Programın açıklaması yapılırken çocuklarımızın sosyal, sportif ve sanatsal yeteneklerini ortaya çıkaran bir ders planlaması olacağı duyuruldu. Ancak programda görsel sanatlar, müzik ve beden eğitimi dersleri 6-8 ders arasında seçmeli olarak sunulacak. Böyle bir durumda, yeni sistemle hedeflenene nasıl ulaşılacağı ciddi bir problemdir. Ülkemizde lise eğitimimizin belki yarıya yakını meslek liselerinden oluşmaktadır. Dolayısıyla açıklanan yeni programdaki ders dağılımının meslek liselerinde/imam hatip liselerinde nasıl uygulanacağı acilen netliğe kavuşturulmalıdır. Bu kadar yoğun bir şekilde sektörel iş birliğinden ve lise düzeyinde meslek sahibi yapmaktan bahsedilirken programın adeta sadece akademik lise üzerinden okunması, zaten kaliteli meslek lisesi sıkıntısı yaşayan eğitim sistemimize ve sektörün bakış açısına zarar verecektir. Fiziki ve teknolojik alt yapı yetersizliğini gidermeden yeni programın hedeflenen başarıyı yakalaması mümkün olmayacaktır. Örneğin, yaparak ve yaşayarak öğrenme esasını temel alan yeni program için, gerekli atölye ve laboratuvarınız yoksa hedefler kağıt üzerinde kalacaktır.
Ülkemizdeki fırsat ve imkan eşitsizliği gözden kaçırılmamalıdır. Derslik sayısı, öğrenme materyalleri, laboratuvar, sanat atölyeleri, spor salonları, öğretmen açığı vs. gibi etkenleri de düzenleyerek yeni programın başarısı hedeflenmelidir.
Yıllardır öğrencilerin yönlendirilmesi hususu, önemli bir eksik ve problem olarak önümüzde duruyordu. Bu amaçla kurgulanan Kariyer Ofisleri, öğrencilerin ilgi alanlarını, meraklarını, yetenek ve becerilerini yani güçlü yönlerini ortaya çıkarması açısından önemli ve olumludur.

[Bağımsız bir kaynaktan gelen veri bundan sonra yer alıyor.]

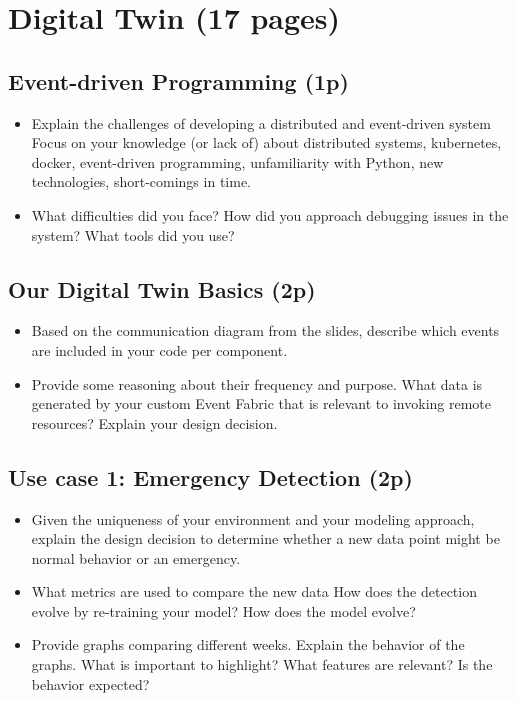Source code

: \documentclass[A4,10pt]{article}
\begin{document}
\section{Digital Twin (17 pages)}

\subsection{Event-driven Programming (1p)}

\begin{itemize}
	\item Explain the challenges of developing a distributed and event-driven system Focus on your knowledge (or lack of) about distributed systems, kubernetes, docker, event-driven programming, unfamiliarity with Python, new technologies, short-comings in time.
	\item What difficulties did you face? How did you approach debugging issues in the system? What tools did you use?
\end{itemize}

\subsection{Our Digital Twin Basics (2p)}

\begin{itemize}
	\item Based on the communication diagram from the slides, describe which events are included in your code per component.
	\item Provide some reasoning about their frequency and purpose. What data is generated by your custom Event Fabric that is relevant to invoking remote resources? Explain your design decision.
\end{itemize}


\subsection{Use case 1: Emergency Detection (2p)}

\begin{itemize}
	\item Given the uniqueness of your environment and your modeling approach, explain the design decision to determine whether a new data point might be normal behavior or an emergency.
	\item What metrics are used to compare the new data How does the detection evolve by re-training your model? How does the model evolve?
	\item Provide graphs comparing different weeks. Explain the behavior of the graphs. What is important to highlight? What features are relevant? Is the behavior expected?
\end{itemize}
\end{document}

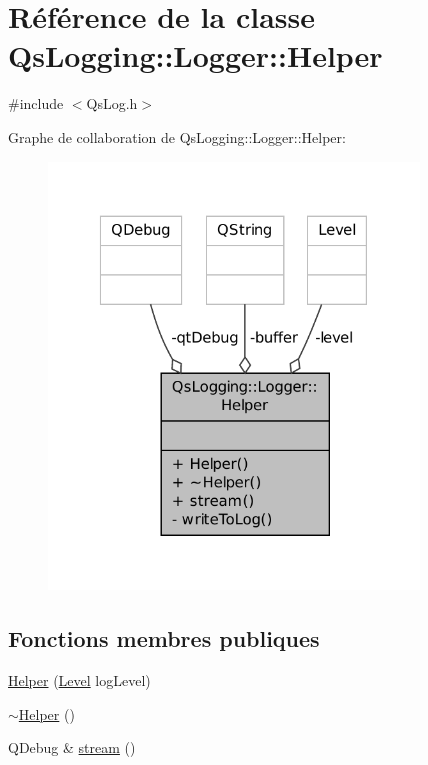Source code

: \hypertarget{classQsLogging_1_1Logger_1_1Helper}{\section{Référence de la classe Qs\-Logging\-:\-:Logger\-:\-:Helper}
\label{classQsLogging_1_1Logger_1_1Helper}
}


{\ttfamily \#include $<$Qs\-Log.\-h$>$}



Graphe de collaboration de Qs\-Logging\-:\-:Logger\-:\-:Helper\-:
\nopagebreak
\begin{figure}[H]
\begin{center}
\leavevmode
\includegraphics[width=279pt]{classQsLogging_1_1Logger_1_1Helper__coll__graph}
\end{center}
\end{figure}
\subsection*{Fonctions membres publiques}
\begin{DoxyCompactItemize}
\item 
\hyperlink{classQsLogging_1_1Logger_1_1Helper_ad0634422d3a7d8acc4bfd696dc326d18}{Helper} (\hyperlink{namespaceQsLogging_a38c7dd87e4de6f8eb460763ad0baa033}{Level} log\-Level)
\item 
\hyperlink{classQsLogging_1_1Logger_1_1Helper_a6e92fb30ec3d3fb057d2b7b85d6a6ec6}{$\sim$\-Helper} ()
\item 
Q\-Debug \& \hyperlink{classQsLogging_1_1Logger_1_1Helper_a9ed23a587a07da47066130fe2a92891e}{stream} ()
\end{DoxyCompactItemize}
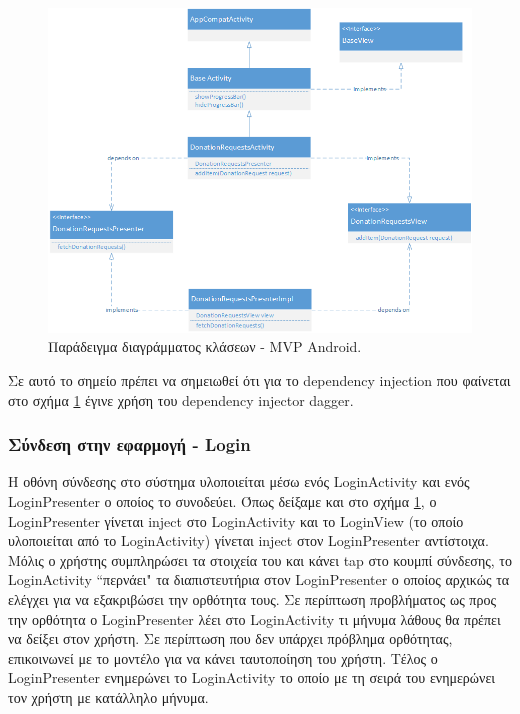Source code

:	\begin{figure}[h]
	    \centering
	    \includegraphics[width=1.1\textwidth]{android_mvp_example_class_diagram.png}
	    \caption{Παράδειγμα διαγράμματος κλάσεων - MVP Android.}
	    \label{fig:android_mvp_example_class_diagram}
	\end{figure}
	
	Σε αυτό το σημείο πρέπει να σημειωθεί ότι για το dependency injection που φαίνεται στο σχήμα \ref{fig:android_mvp_example_class_diagram} έγινε χρήση του dependency injector dagger\cite{daggerAndroid}. 
	
   		\subsubsection{Σύνδεση στην εφαρμογή - Login}
   		
   		Η οθόνη σύνδεσης στο σύστημα υλοποιείται μέσω ενός LoginActivity και ενός LoginPresenter ο οποίος το συνοδεύει. Όπως δείξαμε και στο σχήμα \ref{fig:android_mvp_example_class_diagram}, ο LoginPresenter γίνεται inject στο LoginActivity και το LoginView (το οποίο υλοποιείται από το LoginActivity) γίνεται inject στον LoginPresenter αντίστοιχα. Μόλις ο χρήστης συμπληρώσει τα στοιχεία του και κάνει tap στο κουμπί σύνδεσης, το LoginActivity ``περνάει" τα διαπιστευτήρια στον LoginPresenter ο οποίος αρχικώς τα ελέγχει για να εξακριβώσει την ορθότητα τους. Σε περίπτωση προβλήματος ως προς την ορθότητα ο LoginPresenter λέει στο LoginActivity τι μήνυμα λάθους θα πρέπει να δείξει στον χρήστη. Σε περίπτωση που δεν υπάρχει πρόβλημα ορθότητας, επικοινωνεί με το μοντέλο για να κάνει ταυτοποίηση του χρήστη. Τέλος ο LoginPresenter ενημερώνει το LoginActivity το οποίο με τη σειρά του ενημερώνει τον χρήστη με κατάλληλο μήνυμα. 
   		
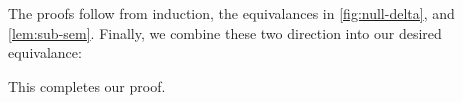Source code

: %
The proofs follow from induction, the equivalances in \cref{fig:null-delta}, and
\cref{lem:sub-sem}.  Finally, we combine these two direction into our desired
equivalance:
%
\begin{code}%
%
\>[4]\AgdaSpace{}%
\AgdaSymbol{\{}\AgdaSpace{}%
\AgdaSymbol{=}\AgdaSpace{}%
\AgdaSymbol{\}}\AgdaSpace{}%
\AgdaSymbol{=}\AgdaSpace{}%
\AgdaSpace{}%
\AgdaSymbol{(}\AgdaSpace{}%
\AgdaSpace{}%
\AgdaSpace{}%
\AgdaSpace{}%
\AgdaSpace{}%
\AgdaSymbol{)}\AgdaSpace{}%
\AgdaSymbol{(}\AgdaSpace{}%
\AgdaSpace{}%
\AgdaSpace{}%
\AgdaSpace{}%
\AgdaSpace{}%
\AgdaSymbol{)}\<%
\end{code}
%
This completes our proof.

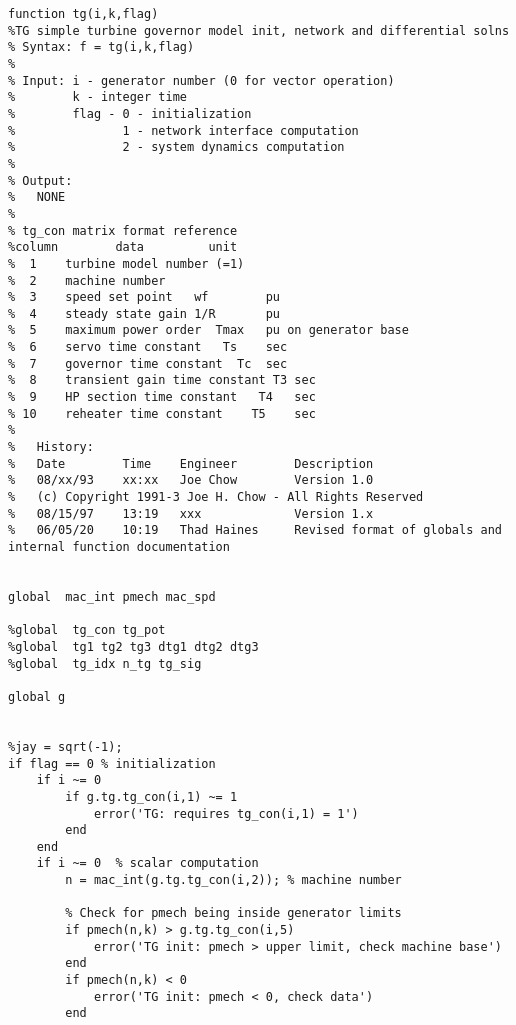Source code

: \documentclass[12pt]{article}
\begin{document}



\begin{verbatim}
function tg(i,k,flag)
%TG simple turbine governor model init, network and differential solns
% Syntax: f = tg(i,k,flag)
%
% Input: i - generator number (0 for vector operation)
%        k - integer time
%        flag - 0 - initialization
%               1 - network interface computation
%               2 - system dynamics computation
%
% Output: 
%   NONE
%
% tg_con matrix format reference
%column	       data			unit
%  1	turbine model number (=1)
%  2	machine number
%  3	speed set point   wf		pu
%  4	steady state gain 1/R		pu
%  5	maximum power order  Tmax	pu on generator base
%  6	servo time constant   Ts	sec
%  7	governor time constant  Tc	sec
%  8	transient gain time constant T3	sec
%  9	HP section time constant   T4	sec
% 10	reheater time constant    T5	sec
%
%   History:
%   Date        Time    Engineer        Description
%   08/xx/93    xx:xx   Joe Chow        Version 1.0
%   (c) Copyright 1991-3 Joe H. Chow - All Rights Reserved
%   08/15/97    13:19   xxx             Version 1.x
%   06/05/20    10:19   Thad Haines     Revised format of globals and internal function documentation


global  mac_int pmech mac_spd

%global  tg_con tg_pot
%global  tg1 tg2 tg3 dtg1 dtg2 dtg3
%global  tg_idx n_tg tg_sig

global g


%jay = sqrt(-1);
if flag == 0 % initialization
    if i ~= 0
        if g.tg.tg_con(i,1) ~= 1
            error('TG: requires tg_con(i,1) = 1')
        end
    end
    if i ~= 0  % scalar computation
        n = mac_int(g.tg.tg_con(i,2)); % machine number
        
        % Check for pmech being inside generator limits
        if pmech(n,k) > g.tg.tg_con(i,5)
            error('TG init: pmech > upper limit, check machine base')
        end
        if pmech(n,k) < 0
            error('TG init: pmech < 0, check data')
        end
        

\end{verbatim}
\end{document}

Ancak bu işlev için halen ne rehber öğretmenlerimizin sayısı ne de müfredatı yeterli değildir. Bu konuda tedbirler alınması ve hatta diğer öğretmenlerimizin (gönüllülük esasına göre) bu işlev doğrultusunda yetiştirilmesi ve sertifikalandırılması önemlidir.
Öğretmeni değerli kılmadan eğitimi nitelikli kılamazsınız. Sonuçta bu programı uygulayacak olan öğretmendir. Öğretmeni ancak sistemin önemli bir paydaşı olarak kabul eder ve heyecan uyandırabilirseniz programlarınız uygulanabilir olacaktır. Bunun için de çalışma ortamlarını huzurlu kılan, motivasyonu olumsuz etkileyen unsurları ortadan kaldıran bir tutumla işe başlanmalıdır.
İlk düğme; adaletli yönetici atamadır. Bugün işyerlerimizde çalışma huzurunu katleden unsurların başında yandaş yönetici ataması gelmektedir. Liyakat ve ehliyeti esasına göre atanmamış ve çalışanları ötekileştiren yöneticilerle eğitim çalışanlarının motivasyonunun sağlanamayacağı artık görülmelidir.
Yeni programda yeni dersler sisteme dahil ediliyor. Ancak şunu gözden kaçırmamak lazımdır: Yeni nesil derslerin öğretmenleri, klasik bir seminer programıyla bu sisteme adapte edilmeye çalışılırsa başarılı sonuç alınması mümkün değildir. Örneğin geçmiş dönemlerde süslü cümlelerle getirdiğimiz, dünyamızı değiştirecekmiş gibi sunduğumuz Medya Okur Yazarlığı dersinden istenen fayda sağlanamamıştır. Bu bakımdan, yeni nesil dersler itibariyle, öğretmenlerimizin yetiştirilmesi hususunda da önemli bir yatırım ve zaman gerektiği görülmektedir."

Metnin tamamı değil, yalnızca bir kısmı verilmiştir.